● Task goal
Please copy out each line of the entries in which "have" appears.

Dataset excerpts:
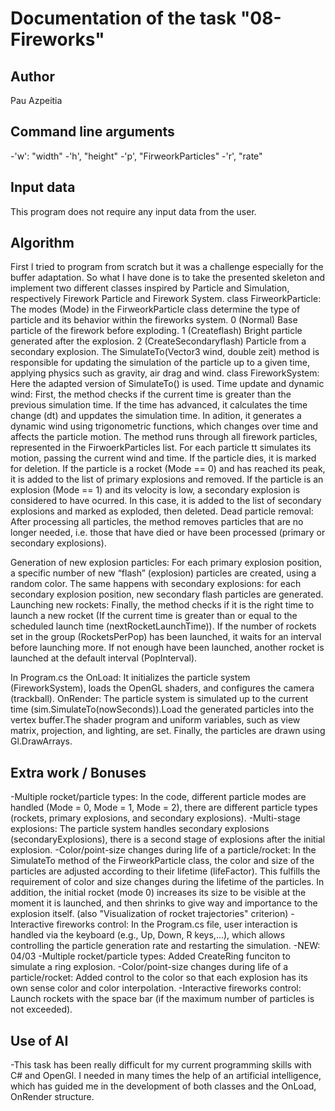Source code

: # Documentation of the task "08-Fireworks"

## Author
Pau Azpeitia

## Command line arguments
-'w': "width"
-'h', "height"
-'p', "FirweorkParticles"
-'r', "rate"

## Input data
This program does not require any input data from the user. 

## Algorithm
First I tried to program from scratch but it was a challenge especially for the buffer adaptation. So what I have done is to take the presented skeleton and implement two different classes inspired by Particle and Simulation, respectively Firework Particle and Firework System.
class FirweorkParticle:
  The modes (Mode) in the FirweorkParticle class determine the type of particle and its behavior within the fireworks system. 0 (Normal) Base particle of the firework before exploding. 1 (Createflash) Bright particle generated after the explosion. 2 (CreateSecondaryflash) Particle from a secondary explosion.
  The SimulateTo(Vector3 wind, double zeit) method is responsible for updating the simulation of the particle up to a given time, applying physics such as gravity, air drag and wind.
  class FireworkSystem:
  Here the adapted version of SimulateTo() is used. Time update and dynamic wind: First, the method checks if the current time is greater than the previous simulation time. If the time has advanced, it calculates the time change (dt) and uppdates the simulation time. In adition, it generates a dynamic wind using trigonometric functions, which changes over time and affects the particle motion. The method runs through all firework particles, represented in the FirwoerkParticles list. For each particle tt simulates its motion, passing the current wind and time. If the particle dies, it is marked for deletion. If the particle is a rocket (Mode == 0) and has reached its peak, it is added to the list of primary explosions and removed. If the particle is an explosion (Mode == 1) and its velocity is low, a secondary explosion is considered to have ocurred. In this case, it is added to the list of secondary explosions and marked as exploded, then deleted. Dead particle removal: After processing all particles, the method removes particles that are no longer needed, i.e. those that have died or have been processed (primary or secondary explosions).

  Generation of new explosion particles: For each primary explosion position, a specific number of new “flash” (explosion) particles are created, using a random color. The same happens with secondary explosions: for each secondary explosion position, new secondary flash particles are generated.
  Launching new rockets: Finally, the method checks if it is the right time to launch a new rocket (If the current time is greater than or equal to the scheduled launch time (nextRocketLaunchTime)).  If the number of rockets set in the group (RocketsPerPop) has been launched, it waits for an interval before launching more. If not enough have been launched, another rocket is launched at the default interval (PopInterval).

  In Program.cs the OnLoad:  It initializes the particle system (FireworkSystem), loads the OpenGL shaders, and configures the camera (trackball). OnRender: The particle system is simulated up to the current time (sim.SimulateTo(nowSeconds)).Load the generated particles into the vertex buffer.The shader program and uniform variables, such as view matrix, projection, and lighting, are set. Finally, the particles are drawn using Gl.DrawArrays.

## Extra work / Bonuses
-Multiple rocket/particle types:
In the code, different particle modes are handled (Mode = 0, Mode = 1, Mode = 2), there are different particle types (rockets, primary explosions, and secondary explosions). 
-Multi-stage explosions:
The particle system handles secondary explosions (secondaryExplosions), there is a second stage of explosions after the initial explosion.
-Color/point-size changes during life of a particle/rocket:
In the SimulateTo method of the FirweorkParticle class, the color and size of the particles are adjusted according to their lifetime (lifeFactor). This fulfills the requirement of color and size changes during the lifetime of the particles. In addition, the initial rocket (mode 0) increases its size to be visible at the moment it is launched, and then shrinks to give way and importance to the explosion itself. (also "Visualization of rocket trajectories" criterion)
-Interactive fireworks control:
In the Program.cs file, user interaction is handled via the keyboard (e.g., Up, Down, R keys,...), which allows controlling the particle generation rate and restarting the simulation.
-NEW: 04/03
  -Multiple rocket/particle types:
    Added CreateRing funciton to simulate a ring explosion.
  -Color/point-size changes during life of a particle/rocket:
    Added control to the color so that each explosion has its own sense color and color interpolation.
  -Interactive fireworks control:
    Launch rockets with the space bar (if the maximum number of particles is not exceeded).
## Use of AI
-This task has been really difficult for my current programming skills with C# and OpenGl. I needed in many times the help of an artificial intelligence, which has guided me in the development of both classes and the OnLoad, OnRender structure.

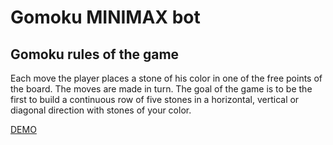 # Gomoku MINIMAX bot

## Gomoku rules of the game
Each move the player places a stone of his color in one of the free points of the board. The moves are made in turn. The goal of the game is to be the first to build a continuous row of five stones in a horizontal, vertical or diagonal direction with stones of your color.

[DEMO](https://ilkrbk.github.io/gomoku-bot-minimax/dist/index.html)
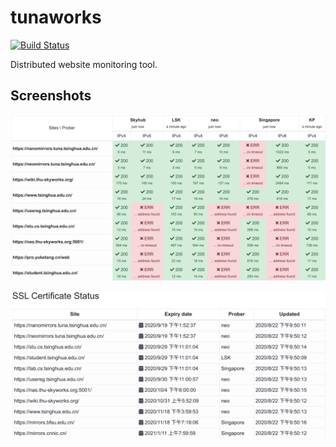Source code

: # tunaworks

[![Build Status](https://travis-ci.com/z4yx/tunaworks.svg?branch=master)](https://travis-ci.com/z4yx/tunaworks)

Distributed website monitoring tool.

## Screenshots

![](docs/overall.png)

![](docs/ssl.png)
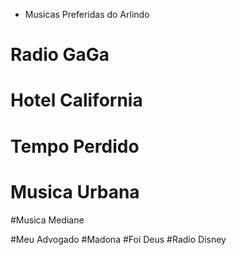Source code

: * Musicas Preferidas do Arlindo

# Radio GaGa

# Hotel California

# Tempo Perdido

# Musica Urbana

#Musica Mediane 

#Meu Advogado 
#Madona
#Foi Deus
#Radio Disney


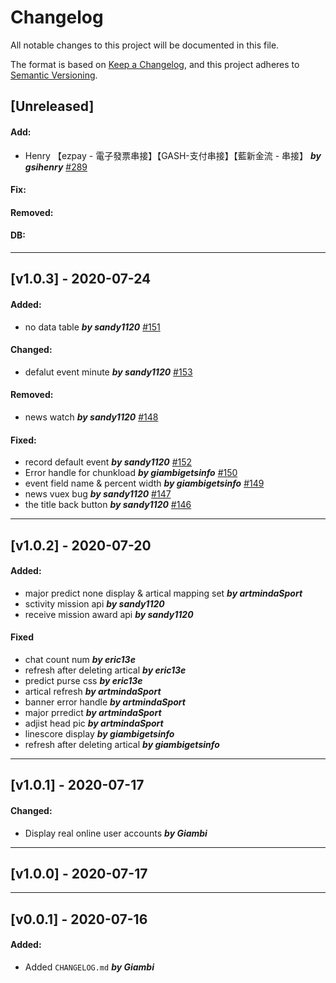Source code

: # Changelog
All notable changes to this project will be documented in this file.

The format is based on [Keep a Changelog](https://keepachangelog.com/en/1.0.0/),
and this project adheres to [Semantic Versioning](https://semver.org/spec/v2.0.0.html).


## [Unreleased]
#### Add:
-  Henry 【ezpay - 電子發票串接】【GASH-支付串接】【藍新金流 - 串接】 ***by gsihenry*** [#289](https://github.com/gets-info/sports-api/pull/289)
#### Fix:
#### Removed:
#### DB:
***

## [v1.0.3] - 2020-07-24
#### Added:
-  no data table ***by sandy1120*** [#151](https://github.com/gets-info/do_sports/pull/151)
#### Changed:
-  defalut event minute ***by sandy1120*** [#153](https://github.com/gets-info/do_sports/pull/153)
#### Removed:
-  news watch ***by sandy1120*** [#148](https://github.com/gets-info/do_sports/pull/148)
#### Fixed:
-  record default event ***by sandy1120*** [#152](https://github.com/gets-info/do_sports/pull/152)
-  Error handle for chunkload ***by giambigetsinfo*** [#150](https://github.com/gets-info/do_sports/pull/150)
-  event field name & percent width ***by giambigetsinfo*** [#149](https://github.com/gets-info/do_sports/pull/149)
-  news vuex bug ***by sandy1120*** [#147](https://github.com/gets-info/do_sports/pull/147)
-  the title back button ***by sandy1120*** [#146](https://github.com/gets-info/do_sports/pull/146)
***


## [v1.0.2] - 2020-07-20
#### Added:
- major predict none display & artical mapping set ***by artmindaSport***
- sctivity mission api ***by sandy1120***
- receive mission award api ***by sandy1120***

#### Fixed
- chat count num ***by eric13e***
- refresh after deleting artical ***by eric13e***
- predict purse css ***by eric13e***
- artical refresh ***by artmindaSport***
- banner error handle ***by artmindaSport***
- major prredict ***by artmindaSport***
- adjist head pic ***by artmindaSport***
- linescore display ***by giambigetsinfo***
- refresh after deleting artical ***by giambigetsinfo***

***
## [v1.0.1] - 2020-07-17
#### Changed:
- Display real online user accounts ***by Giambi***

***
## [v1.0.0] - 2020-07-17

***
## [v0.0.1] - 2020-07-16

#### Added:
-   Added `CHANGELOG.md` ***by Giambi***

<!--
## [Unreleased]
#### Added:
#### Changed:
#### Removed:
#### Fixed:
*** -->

● Task answer
First I tried to program from scratch but it was a challenge especially for the buffer adaptation. So what I have done is to take the presented skeleton and implement two different classes inspired by Particle and Simulation, respectively Firework Particle and Firework System.
  Here the adapted version of SimulateTo() is used. Time update and dynamic wind: First, the method checks if the current time is greater than the previous simulation time. If the time has advanced, it calculates the time change (dt) and uppdates the simulation time. In adition, it generates a dynamic wind using trigonometric functions, which changes over time and affects the particle motion. The method runs through all firework particles, represented in the FirwoerkParticles list. For each particle tt simulates its motion, passing the current wind and time. If the particle dies, it is marked for deletion. If the particle is a rocket (Mode == 0) and has reached its peak, it is added to the list of primary explosions and removed. If the particle is an explosion (Mode == 1) and its velocity is low, a secondary explosion is considered to have ocurred. In this case, it is added to the list of secondary explosions and marked as exploded, then deleted. Dead particle removal: After processing all particles, the method removes particles that are no longer needed, i.e. those that have died or have been processed (primary or secondary explosions).
  Launching new rockets: Finally, the method checks if it is the right time to launch a new rocket (If the current time is greater than or equal to the scheduled launch time (nextRocketLaunchTime)).  If the number of rockets set in the group (RocketsPerPop) has been launched, it waits for an interval before launching more. If not enough have been launched, another rocket is launched at the default interval (PopInterval).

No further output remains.